DATA FOR THIS TASK
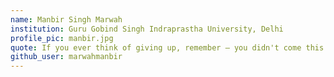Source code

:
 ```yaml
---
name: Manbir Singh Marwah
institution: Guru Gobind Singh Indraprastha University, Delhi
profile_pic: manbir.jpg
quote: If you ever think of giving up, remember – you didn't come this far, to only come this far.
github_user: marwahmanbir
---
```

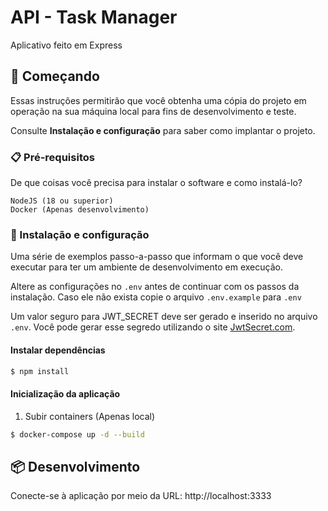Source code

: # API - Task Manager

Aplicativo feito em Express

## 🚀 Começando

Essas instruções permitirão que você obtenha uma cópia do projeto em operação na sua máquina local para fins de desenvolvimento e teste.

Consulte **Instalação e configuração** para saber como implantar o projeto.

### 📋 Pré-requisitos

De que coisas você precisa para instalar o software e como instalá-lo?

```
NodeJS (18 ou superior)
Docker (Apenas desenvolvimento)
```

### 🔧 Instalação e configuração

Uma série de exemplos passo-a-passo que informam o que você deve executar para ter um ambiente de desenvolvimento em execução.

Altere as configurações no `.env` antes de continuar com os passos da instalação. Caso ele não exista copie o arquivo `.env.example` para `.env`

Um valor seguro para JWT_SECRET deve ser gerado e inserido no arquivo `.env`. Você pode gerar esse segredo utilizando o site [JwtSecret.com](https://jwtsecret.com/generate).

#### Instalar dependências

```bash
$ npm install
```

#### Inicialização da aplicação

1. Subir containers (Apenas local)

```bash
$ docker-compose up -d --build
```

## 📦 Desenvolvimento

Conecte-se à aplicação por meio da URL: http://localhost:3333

WHAT TO WORK ON
Please reproduce the listing exactly from its opening line through the line that contains "### 🔧 Instalação e configuração", both included, with all pictures omitted.

SOLUTION
Source code

:
 ```yaml
---
name: Manbir Singh Marwah
institution: Guru Gobind Singh Indraprastha University, Delhi
profile_pic: manbir.jpg
quote: If you ever think of giving up, remember – you didn't come this far, to only come this far.
github_user: marwahmanbir
---
```

Source code

: # API - Task Manager

Aplicativo feito em Express

## 🚀 Começando

Essas instruções permitirão que você obtenha uma cópia do projeto em operação na sua máquina local para fins de desenvolvimento e teste.

Consulte **Instalação e configuração** para saber como implantar o projeto.

### 📋 Pré-requisitos

De que coisas você precisa para instalar o software e como instalá-lo?

```
NodeJS (18 ou superior)
Docker (Apenas desenvolvimento)
```

### 🔧 Instalação e configuração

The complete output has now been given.